At Gage Roads Brew Co. parent company Good Drinks Australia, portfolio brands are on the up and sales grew in the first half of the year.
Six-month results posted to the ASX this week showed that the company returned an EBITDA of $6 million, which Good Drinks (ASX:GDA) said was a strong result given disrupted COVID trading conditions.
Sales were up on what GDA called a “strong comparative period” last year, and total revenues reached $32.7 million, up 15 per cent.
Perhaps inevitably, brand-in-hand was the only channel that did not grow in double percentage figures, but sales in national chains, independent retailers, and draught grew 15 per cent to 6.9 million litres for the six months.
The group has plans to re-engage its brand-in-hand strategy, and is planning on targeting 1 million brand-in-hand serves in 2022, pouring at Fringe World, For the Love Festivals and Summer Salt.
Despite indicating in recent years that it would be moving away from contract brewing, total contract brewed volume output grew 54 per cent to 3.7 million litres, and as a result, total volumes grew to 10.6 million litres for the first half of the year.
Good Drinks acknowledged this and said that it was planning to “significantly ” reduce its contract brewing in 2023 in line with its strategies.
GDA said that its portfolio is “on track” and delivering results, with its Gage Roads masterbrand up approximately 25 per cent, it said they were attractive brands in high-value growth segments.
The ASX-listed group is on track to produce 20 million litres of its own brand beer by 2025, with targets of 20-25 per cent own-brand growth per annum.
Currently it is forecasting 19 million litres for 2022, with costs of 47c per litre.
Gage Roads Brew Co.’s Freo venue was a highlight of the start of the year, and it opened on time and on budget. Parent company Good Drinks said it received 40,000 visitors during the first 2 weeks.
The company said that despite ongoing challenges of COVID, staffing and its supply chain was unaffected, and it had upsized its inventory to mitigate supply chain and production risk.
Plans for east coast growth are still on the cards, although the ongoing restrictions caused by COVID did impact east coast sales admitted the group, although it said this decline was offset by strong WA and Queensland retail and draught sales.
In a results presentation, Gage Roads founder John Hoedemaker explained that its Atomic branded venue in Redfern is also starting to rebound from the impact of Omicron outbreaks.
As part of its $6 million marketing investment, it also invested $1.5 million in outdoor campaigns for Gage Roads and Matso’s, which has also been redeveloping the brand’s new Eumundi site.

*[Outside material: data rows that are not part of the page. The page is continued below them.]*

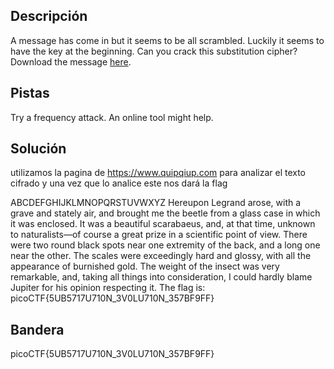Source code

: ## Descripción
A message has come in but it seems to be all scrambled. Luckily it seems to have the key at the beginning. Can you crack this substitution cipher?Download the message [here](https://artifacts.picoctf.net/c/154/message.txt).
## Pistas 
Try a frequency attack. An online tool might help.
## Solución
utilizamos la pagina de https://www.quipqiup.com para analizar el texto cifrado y una vez que lo analice este nos dará la flag

ABCDEFGHIJKLMNOPQRSTUVWXYZ Hereupon Legrand arose, with a grave and stately air, and brought me the beetle from a glass case in which it was enclosed. It was a beautiful scarabaeus, and, at that time, unknown to naturalists—of course a great prize in a scientific point of view. There were two round black spots near one extremity of the back, and a long one near the other. The scales were exceedingly hard and glossy, with all the appearance of burnished gold. The weight of the insect was very remarkable, and, taking all things into consideration, I could hardly blame Jupiter for his opinion respecting it. The flag is: picoCTF{5UB5717U710N_3V0LU710N_357BF9FF}
## Bandera

picoCTF{5UB5717U710N_3V0LU710N_357BF9FF}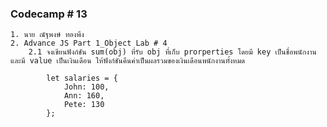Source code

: ### Codecamp # 13
    1. นาย ณัฐพงษ์ ทองพึง
    2. Advance JS Part 1_Object Lab # 4
        2.1 จงเขียนฟังก์ชัน sum(obj) ที่รับ obj ที่เก็บ prorperties โดยมี key เป็นชื่อพนักงานและมี value เป็นเงินเดือน ให้ฟังก์ชันคืนค่าเป็นผลรวมของเงินเดือนพนักงานทั้งหมด

            let salaries = {
                John: 100,
                Ann: 160,
                Pete: 130
            }; 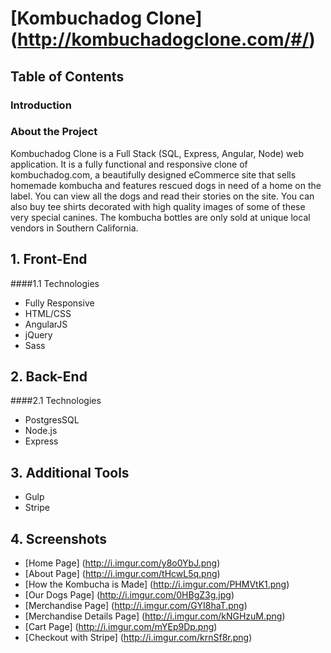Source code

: # [Kombuchadog Clone] (http://kombuchadogclone.com/#/)

## Table of Contents

### Introduction

### About the Project

Kombuchadog Clone is a Full Stack (SQL, Express, Angular, Node) web application. It is a fully functional and responsive clone of kombuchadog.com, a beautifully designed eCommerce site that sells homemade kombucha and features rescued dogs in need of a home on the label. You can view all the dogs and read their stories on the site. You can also buy tee shirts decorated with high quality images of some of these very special canines. The kombucha bottles are only sold at unique local vendors in Southern California.

## 1. Front-End

####1.1 Technologies

* Fully Responsive
* HTML/CSS
* AngularJS
* jQuery
* Sass

## 2. Back-End

####2.1 Technologies

* PostgresSQL
* Node.js
* Express

## 3. Additional Tools

* Gulp
* Stripe

## 4. Screenshots

* [Home Page] (http://i.imgur.com/y8o0YbJ.png)
* [About Page] (http://i.imgur.com/tHcwL5q.png)
* [How the Kombucha is Made] (http://i.imgur.com/PHMVtK1.png)
* [Our Dogs Page] (http://i.imgur.com/0HBgZ3g.jpg)
* [Merchandise Page] (http://i.imgur.com/GYI8haT.png)
* [Merchandise Details Page] (http://i.imgur.com/kNGHzuM.png)
* [Cart Page] (http://i.imgur.com/mYEp9Dp.png)
* [Checkout with Stripe] (http://i.imgur.com/krnSf8r.png)
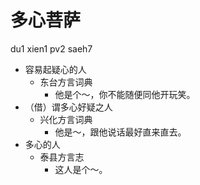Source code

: # 多心菩萨
du1 xien1 pv2 saeh7
+ 容易起疑心的人
  * 东台方言词典
    - 他是个～，你不能随便同他开玩笑。
+ （借）谓多心好疑之人
  * 兴化方言词典
    - 他是～，跟他说话最好直来直去。
+ 多心的人
  * 泰县方言志
    - 这人是个～。
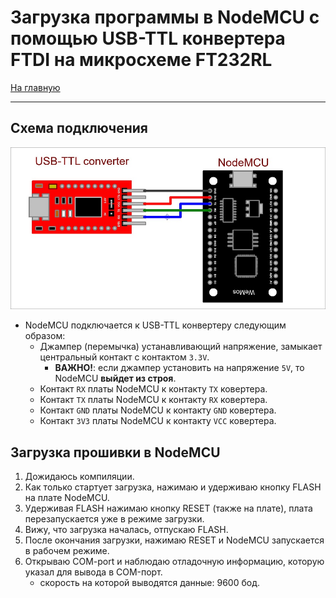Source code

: # Загрузка программы в NodeMCU с помощью USB-TTL конвертера FTDI на микросхеме FT232RL
[На главную](../rear%20protective%20light.md)
___
## Схема подключения
![](../images/ftdi-to-nodemcu-connect-img.jpg)
- NodeMCU подключается к USB-TTL конвертеру следующим образом:
    - Джампер (перемычка) устанавливающий напряжение, замыкает центральный контакт с контактом `3.3V`.
        - __ВАЖНО!__: если джампер установить на напряжение `5V`, то NodeMCU __выйдет из строя__.
    - Контакт `RX` платы NodeMCU к контакту `TX` ковертера.
    - Контакт `TX` платы NodeMCU к контакту `RX` ковертера.
    - Контакт `GND` платы NodeMCU к контакту `GND` ковертера.
    - Контакт `3V3` платы NodeMCU к контакту `VCC` ковертера.

## Загрузка прошивки в NodeMCU
1. Дожидаюсь компиляции.
2. Как только стартует загрузка, нажимаю и удерживаю кнопку FLASH на плате NodeMCU.
3. Удерживая FLASH нажимаю кнопку RESET (также на плате), плата перезапускается уже в режиме загрузки.
4. Вижу, что загрузка началась, отпускаю FLASH.
5. После окончания загрузки, нажимаю RESET и NodeMCU запускается в рабочем режиме.
6. Открываю COM-port и наблюдаю отладочную информацию, которую указал для вывода в COM-порт.
    - скорость на которой выводятся данные: 9600 бод.


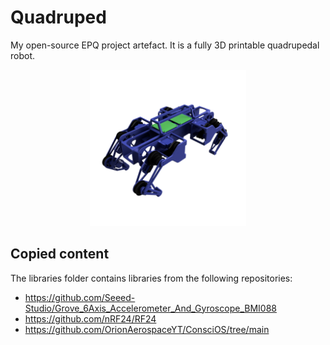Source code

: # Quadruped
My open-source EPQ project artefact. It is a fully 3D printable quadrupedal robot.

<p align="center">
<img src=https://github.com/atlas-aerospace-yt/Quadruped/blob/main/Renders/Quadruped.PNG width=250 height=250>
</p>

## Copied content
The libraries folder contains libraries from the following repositories:
- https://github.com/Seeed-Studio/Grove_6Axis_Accelerometer_And_Gyroscope_BMI088
- https://github.com/nRF24/RF24
- https://github.com/OrionAerospaceYT/ConsciOS/tree/main
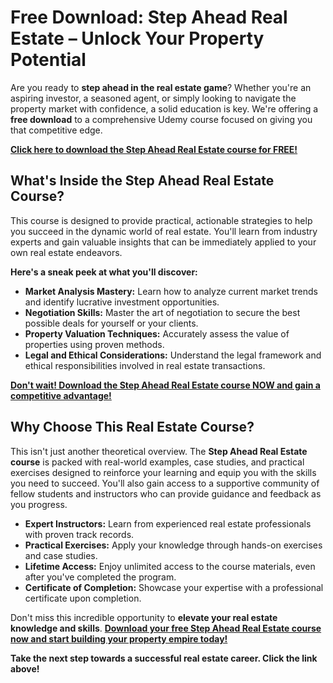 # Free Download: Step Ahead Real Estate – Unlock Your Property Potential

Are you ready to **step ahead in the real estate game**? Whether you're an aspiring investor, a seasoned agent, or simply looking to navigate the property market with confidence, a solid education is key. We're offering a **free download** to a comprehensive Udemy course focused on giving you that competitive edge.

[**Click here to download the Step Ahead Real Estate course for FREE!**](https://udemywork.com/step-ahead-real-estate)

## What's Inside the Step Ahead Real Estate Course?

This course is designed to provide practical, actionable strategies to help you succeed in the dynamic world of real estate. You'll learn from industry experts and gain valuable insights that can be immediately applied to your own real estate endeavors.

**Here's a sneak peek at what you'll discover:**

*   **Market Analysis Mastery:** Learn how to analyze current market trends and identify lucrative investment opportunities.
*   **Negotiation Skills:** Master the art of negotiation to secure the best possible deals for yourself or your clients.
*   **Property Valuation Techniques:** Accurately assess the value of properties using proven methods.
*   **Legal and Ethical Considerations:** Understand the legal framework and ethical responsibilities involved in real estate transactions.

[**Don't wait! Download the Step Ahead Real Estate course NOW and gain a competitive advantage!**](https://udemywork.com/step-ahead-real-estate)

## Why Choose This Real Estate Course?

This isn't just another theoretical overview. The **Step Ahead Real Estate course** is packed with real-world examples, case studies, and practical exercises designed to reinforce your learning and equip you with the skills you need to succeed. You'll also gain access to a supportive community of fellow students and instructors who can provide guidance and feedback as you progress.

*   **Expert Instructors:** Learn from experienced real estate professionals with proven track records.
*   **Practical Exercises:** Apply your knowledge through hands-on exercises and case studies.
*   **Lifetime Access:** Enjoy unlimited access to the course materials, even after you've completed the program.
*   **Certificate of Completion:** Showcase your expertise with a professional certificate upon completion.

Don't miss this incredible opportunity to **elevate your real estate knowledge and skills**. [**Download your free Step Ahead Real Estate course now and start building your property empire today!**](https://udemywork.com/step-ahead-real-estate)

**Take the next step towards a successful real estate career. Click the link above!**
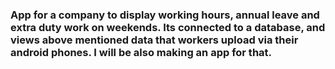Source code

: ### App for a company to display working hours, annual leave and extra duty work on weekends. Its connected to a database, and views above mentioned data that workers upload via their android phones. I will be also making an app for that.
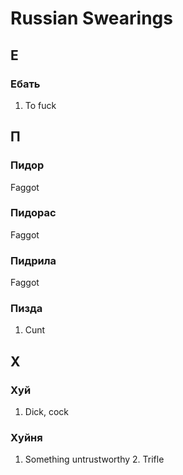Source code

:# Russian Swearings

## Е

### Ебать

1. To fuck

## П

### Пидор

Faggot

### Пидорас

Faggot


### Пидрила

Faggot

### Пизда

1. Cunt

## Х


### Хуй

1. Dick, cock

### Хуйня

1. Something untrustworthy 2. Trifle 
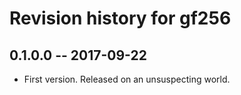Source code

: # Revision history for gf256

## 0.1.0.0  -- 2017-09-22

* First version. Released on an unsuspecting world.
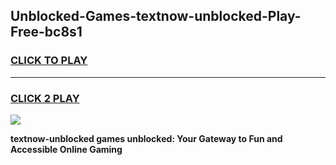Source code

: 
## Unblocked-Games-textnow-unblocked-Play-Free-bc8s1
<h3>
<a href="https://premium76.site?title=textnow-unblocked&ref=23A">CLICK TO PLAY</a></h3>
<hr>

<h3>
<a href="https://premium76.site?title=textnow-unblocked&ref=23A">CLICK 2 PLAY</a>
  
</h3>

<a href="https://premium76.site?title=textnow-unblocked&ref=23A"><img src="https://clearcache.store/games.png"></a>


**textnow-unblocked games unblocked: Your Gateway to Fun and Accessible Online Gaming**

However, while Good Drinks’ results were optimistic and showed strong growth, the company also highlighted ongoing global challenges which it expects to continue into the second half of the year. There were fewer drinking occasions in December which reduced pull through, so it is expecting lower replenishments in January and February.
GDA also suggested that when COVID starts to impact Western Australia, on-premise is expected to be temporarily disrupted – but this could potentially be mitigated by packaged sales off premise.
At the time of publication, GDA’s share price sat at $0.87, and the group had a market capitalisation of $111 million.